» Directions for this task: Pull each line containing "step" from the data.

Start of Record extracts

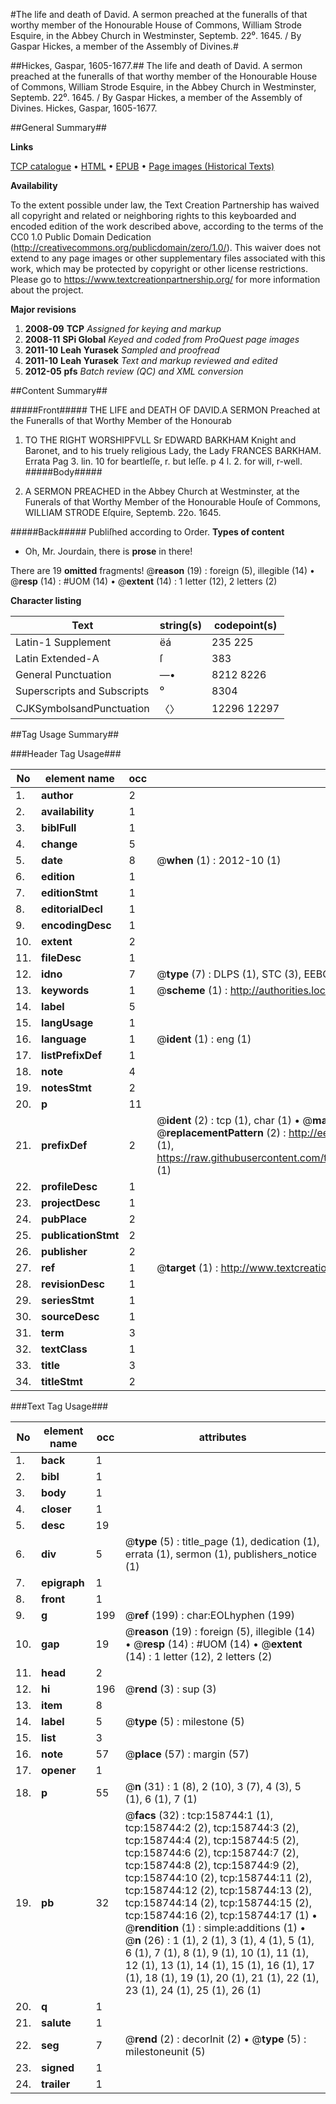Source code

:#The life and death of David. A sermon preached at the funeralls of that worthy member of the Honourable House of Commons, William Strode Esquire, in the Abbey Church in Westminster, Septemb. 22⁰. 1645. / By Gaspar Hickes, a member of the Assembly of Divines.#

##Hickes, Gaspar, 1605-1677.##
The life and death of David. A sermon preached at the funeralls of that worthy member of the Honourable House of Commons, William Strode Esquire, in the Abbey Church in Westminster, Septemb. 22⁰. 1645. / By Gaspar Hickes, a member of the Assembly of Divines.
Hickes, Gaspar, 1605-1677.

##General Summary##

**Links**

[TCP catalogue](http://www.ota.ox.ac.uk/tcp/)  • 
[HTML](http://tei.it.ox.ac.uk/tcp/Texts-HTML/free/A86/A86326.html)  • 
[EPUB](http://tei.it.ox.ac.uk/tcp/Texts-EPUB/free/A86/A86326.epub) • 
[Page images (Historical Texts)](https://historicaltexts.jisc.ac.uk/eebo-99861086e)

**Availability**

To the extent possible under law, the Text Creation Partnership has waived all copyright and related or neighboring rights to this keyboarded and encoded edition of the work described above, according to the terms of the CC0 1.0 Public Domain Dedication (http://creativecommons.org/publicdomain/zero/1.0/). This waiver does not extend to any page images or other supplementary files associated with this work, which may be protected by copyright or other license restrictions. Please go to https://www.textcreationpartnership.org/ for more information about the project.

**Major revisions**

1. __2008-09__ __TCP__ *Assigned for keying and markup*
1. __2008-11__ __SPi Global__ *Keyed and coded from ProQuest page images*
1. __2011-10__ __Leah Yurasek__ *Sampled and proofread*
1. __2011-10__ __Leah Yurasek__ *Text and markup reviewed and edited*
1. __2012-05__ __pfs__ *Batch review (QC) and XML conversion*

##Content Summary##

#####Front#####
THE LIFE and DEATH OF DAVID.A SERMON Preached at the Funeralls of that Worthy Member of the Honourab
1. TO THE RIGHT WORSHIPFVLL Sr EDWARD BARKHAM Knight and Baronet, and to his truely religious Lady, the Lady FRANCES BARKHAM.
Errata Pag 3. lin. 10 for beartleſſe, r. but leſſe. p 4 l. 2. for will, r-well.
#####Body#####

1. A SERMON PREACHED in the Abbey Church at Westminster, at the Funerals of that Worthy Member of the Honourable Houſe of Commons, WILLIAM STRODE Eſquire, Septemb. 22o. 1645.

#####Back#####
Publiſhed according to Order.
**Types of content**

  * Oh, Mr. Jourdain, there is **prose** in there!

There are 19 **omitted** fragments! 
 @__reason__ (19) : foreign (5), illegible (14)  •  @__resp__ (14) : #UOM (14)  •  @__extent__ (14) : 1 letter (12), 2 letters (2)

**Character listing**


|Text|string(s)|codepoint(s)|
|---|---|---|
|Latin-1 Supplement|ëá|235 225|
|Latin Extended-A|ſ|383|
|General Punctuation|—•|8212 8226|
|Superscripts             and Subscripts|⁰|8304|
|CJKSymbolsandPunctuation|〈〉|12296 12297|

##Tag Usage Summary##

###Header Tag Usage###

|No|element name|occ|attributes|
|---|---|---|---|
|1.|__author__|2||
|2.|__availability__|1||
|3.|__biblFull__|1||
|4.|__change__|5||
|5.|__date__|8| @__when__ (1) : 2012-10 (1)|
|6.|__edition__|1||
|7.|__editionStmt__|1||
|8.|__editorialDecl__|1||
|9.|__encodingDesc__|1||
|10.|__extent__|2||
|11.|__fileDesc__|1||
|12.|__idno__|7| @__type__ (7) : DLPS (1), STC (3), EEBO-CITATION (1), PROQUEST (1), VID (1)|
|13.|__keywords__|1| @__scheme__ (1) : http://authorities.loc.gov/ (1)|
|14.|__label__|5||
|15.|__langUsage__|1||
|16.|__language__|1| @__ident__ (1) : eng (1)|
|17.|__listPrefixDef__|1||
|18.|__note__|4||
|19.|__notesStmt__|2||
|20.|__p__|11||
|21.|__prefixDef__|2| @__ident__ (2) : tcp (1), char (1)  •  @__matchPattern__ (2) : ([0-9\-]+):([0-9IVX]+) (1), (.+) (1)  •  @__replacementPattern__ (2) : http://eebo.chadwyck.com/downloadtiff?vid=$1&page=$2 (1), https://raw.githubusercontent.com/textcreationpartnership/Texts/master/tcpchars.xml#$1 (1)|
|22.|__profileDesc__|1||
|23.|__projectDesc__|1||
|24.|__pubPlace__|2||
|25.|__publicationStmt__|2||
|26.|__publisher__|2||
|27.|__ref__|1| @__target__ (1) : http://www.textcreationpartnership.org/docs/. (1)|
|28.|__revisionDesc__|1||
|29.|__seriesStmt__|1||
|30.|__sourceDesc__|1||
|31.|__term__|3||
|32.|__textClass__|1||
|33.|__title__|3||
|34.|__titleStmt__|2||


###Text Tag Usage###

|No|element name|occ|attributes|
|---|---|---|---|
|1.|__back__|1||
|2.|__bibl__|1||
|3.|__body__|1||
|4.|__closer__|1||
|5.|__desc__|19||
|6.|__div__|5| @__type__ (5) : title_page (1), dedication (1), errata (1), sermon (1), publishers_notice (1)|
|7.|__epigraph__|1||
|8.|__front__|1||
|9.|__g__|199| @__ref__ (199) : char:EOLhyphen (199)|
|10.|__gap__|19| @__reason__ (19) : foreign (5), illegible (14)  •  @__resp__ (14) : #UOM (14)  •  @__extent__ (14) : 1 letter (12), 2 letters (2)|
|11.|__head__|2||
|12.|__hi__|196| @__rend__ (3) : sup (3)|
|13.|__item__|8||
|14.|__label__|5| @__type__ (5) : milestone (5)|
|15.|__list__|3||
|16.|__note__|57| @__place__ (57) : margin (57)|
|17.|__opener__|1||
|18.|__p__|55| @__n__ (31) : 1 (8), 2 (10), 3 (7), 4 (3), 5 (1), 6 (1), 7 (1)|
|19.|__pb__|32| @__facs__ (32) : tcp:158744:1 (1), tcp:158744:2 (2), tcp:158744:3 (2), tcp:158744:4 (2), tcp:158744:5 (2), tcp:158744:6 (2), tcp:158744:7 (2), tcp:158744:8 (2), tcp:158744:9 (2), tcp:158744:10 (2), tcp:158744:11 (2), tcp:158744:12 (2), tcp:158744:13 (2), tcp:158744:14 (2), tcp:158744:15 (2), tcp:158744:16 (2), tcp:158744:17 (1)  •  @__rendition__ (1) : simple:additions (1)  •  @__n__ (26) : 1 (1), 2 (1), 3 (1), 4 (1), 5 (1), 6 (1), 7 (1), 8 (1), 9 (1), 10 (1), 11 (1), 12 (1), 13 (1), 14 (1), 15 (1), 16 (1), 17 (1), 18 (1), 19 (1), 20 (1), 21 (1), 22 (1), 23 (1), 24 (1), 25 (1), 26 (1)|
|20.|__q__|1||
|21.|__salute__|1||
|22.|__seg__|7| @__rend__ (2) : decorInit (2)  •  @__type__ (5) : milestoneunit (5)|
|23.|__signed__|1||
|24.|__trailer__|1||
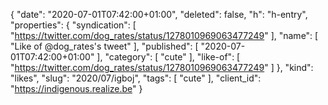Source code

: {
  "date": "2020-07-01T07:42:00+01:00",
  "deleted": false,
  "h": "h-entry",
  "properties": {
    "syndication": [
      "https://twitter.com/dog_rates/status/1278010969063477249"
    ],
    "name": [
      "Like of @dog_rates's tweet"
    ],
    "published": [
      "2020-07-01T07:42:00+01:00"
    ],
    "category": [
      "cute"
    ],
    "like-of": [
      "https://twitter.com/dog_rates/status/1278010969063477249"
    ]
  },
  "kind": "likes",
  "slug": "2020/07/igboj",
  "tags": [
    "cute"
  ],
  "client_id": "https://indigenous.realize.be"
}
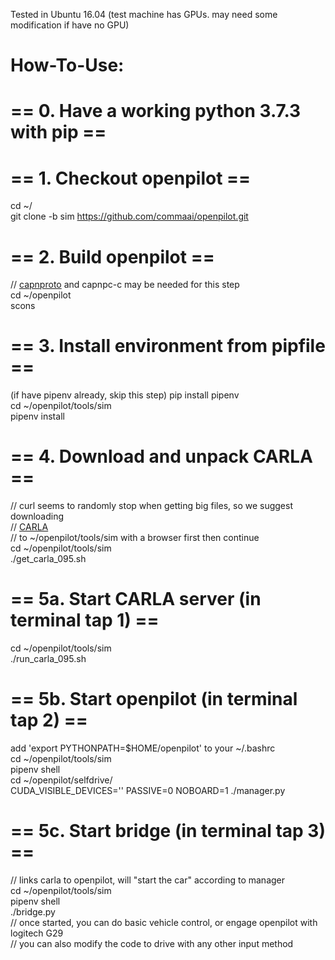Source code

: Tested in Ubuntu 16.04
(test machine has GPUs. may need some modification if have no GPU)

# How-To-Use:

# == 0. Have a working python 3.7.3 with pip ==
  
# == 1. Checkout openpilot ==
cd ~/  
git clone -b sim https://github.com/commaai/openpilot.git

# == 2. Build openpilot ==
// [capnproto](https://capnproto.org/install.html) and capnpc-c may be needed for this step  
cd ~/openpilot  
scons  

# == 3. Install environment from pipfile ==
(if have pipenv already, skip this step) pip install pipenv  
cd ~/openpilot/tools/sim  
pipenv install  
  
# == 4. Download and unpack CARLA ==
// curl seems to randomly stop when getting big files, so we suggest downloading  
// [CARLA](http://carla-assets-internal.s3.amazonaws.com/Releases/Linux/CARLA_0.9.5.tar.gz)  
// to ~/openpilot/tools/sim with a browser first then continue  
cd ~/openpilot/tools/sim  
./get_carla_095.sh  
  
# == 5a. Start CARLA server (in terminal tap 1) ==
cd ~/openpilot/tools/sim  
./run_carla_095.sh  
  
# == 5b. Start openpilot (in terminal tap 2) ==
add 'export PYTHONPATH=$HOME/openpilot' to your ~/.bashrc  
cd ~/openpilot/tools/sim  
pipenv shell  
cd ~/openpilot/selfdrive/  
CUDA_VISIBLE_DEVICES='' PASSIVE=0 NOBOARD=1 ./manager.py  
  
# == 5c. Start bridge (in terminal tap 3) ==
// links carla to openpilot, will "start the car" according to manager  
cd ~/openpilot/tools/sim  
pipenv shell  
./bridge.py  
// once started, you can do basic vehicle control, or engage openpilot with logitech G29  
// you can also modify the code to drive with any other input method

End of Record extracts

» Answer space:
// [capnproto](https://capnproto.org/install.html) and capnpc-c may be needed for this step  
(if have pipenv already, skip this step) pip install pipenv  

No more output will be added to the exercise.